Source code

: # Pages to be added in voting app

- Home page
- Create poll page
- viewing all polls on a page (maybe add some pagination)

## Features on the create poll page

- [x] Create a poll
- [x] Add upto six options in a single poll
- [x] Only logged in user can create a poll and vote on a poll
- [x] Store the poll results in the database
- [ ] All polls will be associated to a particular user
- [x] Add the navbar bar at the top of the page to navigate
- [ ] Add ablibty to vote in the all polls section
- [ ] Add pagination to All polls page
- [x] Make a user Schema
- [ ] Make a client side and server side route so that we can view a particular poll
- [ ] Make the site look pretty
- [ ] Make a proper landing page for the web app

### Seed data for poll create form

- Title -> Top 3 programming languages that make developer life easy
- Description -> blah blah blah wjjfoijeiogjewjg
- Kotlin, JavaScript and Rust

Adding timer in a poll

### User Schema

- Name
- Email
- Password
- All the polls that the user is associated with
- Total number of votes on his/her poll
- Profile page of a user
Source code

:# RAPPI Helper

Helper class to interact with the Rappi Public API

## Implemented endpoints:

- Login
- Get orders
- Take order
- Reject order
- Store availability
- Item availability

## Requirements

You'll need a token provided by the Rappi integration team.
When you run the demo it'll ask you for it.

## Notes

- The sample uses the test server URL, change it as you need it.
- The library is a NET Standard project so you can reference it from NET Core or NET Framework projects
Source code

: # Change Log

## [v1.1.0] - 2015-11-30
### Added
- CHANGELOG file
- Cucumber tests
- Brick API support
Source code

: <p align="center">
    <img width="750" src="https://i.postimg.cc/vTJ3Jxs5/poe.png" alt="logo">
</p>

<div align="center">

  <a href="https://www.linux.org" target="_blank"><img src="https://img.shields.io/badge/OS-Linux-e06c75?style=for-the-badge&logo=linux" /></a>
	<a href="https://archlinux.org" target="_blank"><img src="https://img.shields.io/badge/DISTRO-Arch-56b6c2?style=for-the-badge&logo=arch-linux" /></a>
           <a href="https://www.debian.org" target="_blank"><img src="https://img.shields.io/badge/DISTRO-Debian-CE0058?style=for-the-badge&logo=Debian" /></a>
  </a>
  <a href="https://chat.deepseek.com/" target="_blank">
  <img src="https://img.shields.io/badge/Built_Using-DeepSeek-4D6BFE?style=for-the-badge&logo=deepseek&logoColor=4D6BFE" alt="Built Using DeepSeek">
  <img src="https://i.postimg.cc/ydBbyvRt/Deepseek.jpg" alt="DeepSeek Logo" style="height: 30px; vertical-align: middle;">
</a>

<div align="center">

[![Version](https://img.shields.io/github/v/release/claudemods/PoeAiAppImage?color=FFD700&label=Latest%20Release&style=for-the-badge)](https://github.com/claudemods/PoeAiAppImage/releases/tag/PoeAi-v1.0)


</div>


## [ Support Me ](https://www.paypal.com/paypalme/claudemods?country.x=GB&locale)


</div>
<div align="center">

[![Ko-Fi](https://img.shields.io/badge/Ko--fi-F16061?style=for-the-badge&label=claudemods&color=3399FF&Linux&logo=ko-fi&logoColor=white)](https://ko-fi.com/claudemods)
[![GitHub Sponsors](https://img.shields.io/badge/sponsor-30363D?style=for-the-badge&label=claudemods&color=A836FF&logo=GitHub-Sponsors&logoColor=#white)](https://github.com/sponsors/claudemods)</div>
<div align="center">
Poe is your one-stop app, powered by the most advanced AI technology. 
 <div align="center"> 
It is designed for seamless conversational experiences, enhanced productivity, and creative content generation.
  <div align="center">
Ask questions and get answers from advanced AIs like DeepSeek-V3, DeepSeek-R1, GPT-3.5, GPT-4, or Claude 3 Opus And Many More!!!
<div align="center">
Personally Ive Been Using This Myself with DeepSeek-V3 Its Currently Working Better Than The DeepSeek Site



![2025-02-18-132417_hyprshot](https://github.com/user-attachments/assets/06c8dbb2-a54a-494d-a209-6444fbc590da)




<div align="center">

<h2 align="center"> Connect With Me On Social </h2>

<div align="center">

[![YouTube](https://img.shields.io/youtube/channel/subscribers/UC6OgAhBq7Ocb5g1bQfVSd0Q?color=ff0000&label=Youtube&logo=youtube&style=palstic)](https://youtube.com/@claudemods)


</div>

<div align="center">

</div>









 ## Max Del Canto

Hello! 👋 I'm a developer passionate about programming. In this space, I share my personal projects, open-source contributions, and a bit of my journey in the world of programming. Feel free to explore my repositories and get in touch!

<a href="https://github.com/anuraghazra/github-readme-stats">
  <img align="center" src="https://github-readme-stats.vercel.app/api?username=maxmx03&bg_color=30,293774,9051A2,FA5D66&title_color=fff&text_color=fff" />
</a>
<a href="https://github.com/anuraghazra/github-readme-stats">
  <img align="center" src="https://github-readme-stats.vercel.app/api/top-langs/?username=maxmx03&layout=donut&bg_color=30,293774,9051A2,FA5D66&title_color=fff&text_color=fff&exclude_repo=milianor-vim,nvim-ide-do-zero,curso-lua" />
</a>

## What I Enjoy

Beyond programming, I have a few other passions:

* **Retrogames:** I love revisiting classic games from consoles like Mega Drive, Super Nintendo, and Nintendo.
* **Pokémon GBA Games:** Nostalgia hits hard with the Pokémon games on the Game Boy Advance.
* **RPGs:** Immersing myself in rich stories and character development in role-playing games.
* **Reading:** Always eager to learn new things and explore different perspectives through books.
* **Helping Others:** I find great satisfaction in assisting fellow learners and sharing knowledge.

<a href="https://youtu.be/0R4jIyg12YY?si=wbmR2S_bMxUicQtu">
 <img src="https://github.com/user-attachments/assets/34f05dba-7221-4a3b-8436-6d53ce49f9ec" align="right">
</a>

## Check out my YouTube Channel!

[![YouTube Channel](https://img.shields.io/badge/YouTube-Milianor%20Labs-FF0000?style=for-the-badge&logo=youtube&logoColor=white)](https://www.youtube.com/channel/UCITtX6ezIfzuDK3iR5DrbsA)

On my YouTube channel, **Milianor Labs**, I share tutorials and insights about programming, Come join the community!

▬▬▬

- Problem description
Wherever the string "advanced" appears in the listing above, show the whole line.

- Answer box
Poe is your one-stop app, powered by the most advanced AI technology. 
Ask questions and get answers from advanced AIs like DeepSeek-V3, DeepSeek-R1, GPT-3.5, GPT-4, or Claude 3 Opus And Many More!!!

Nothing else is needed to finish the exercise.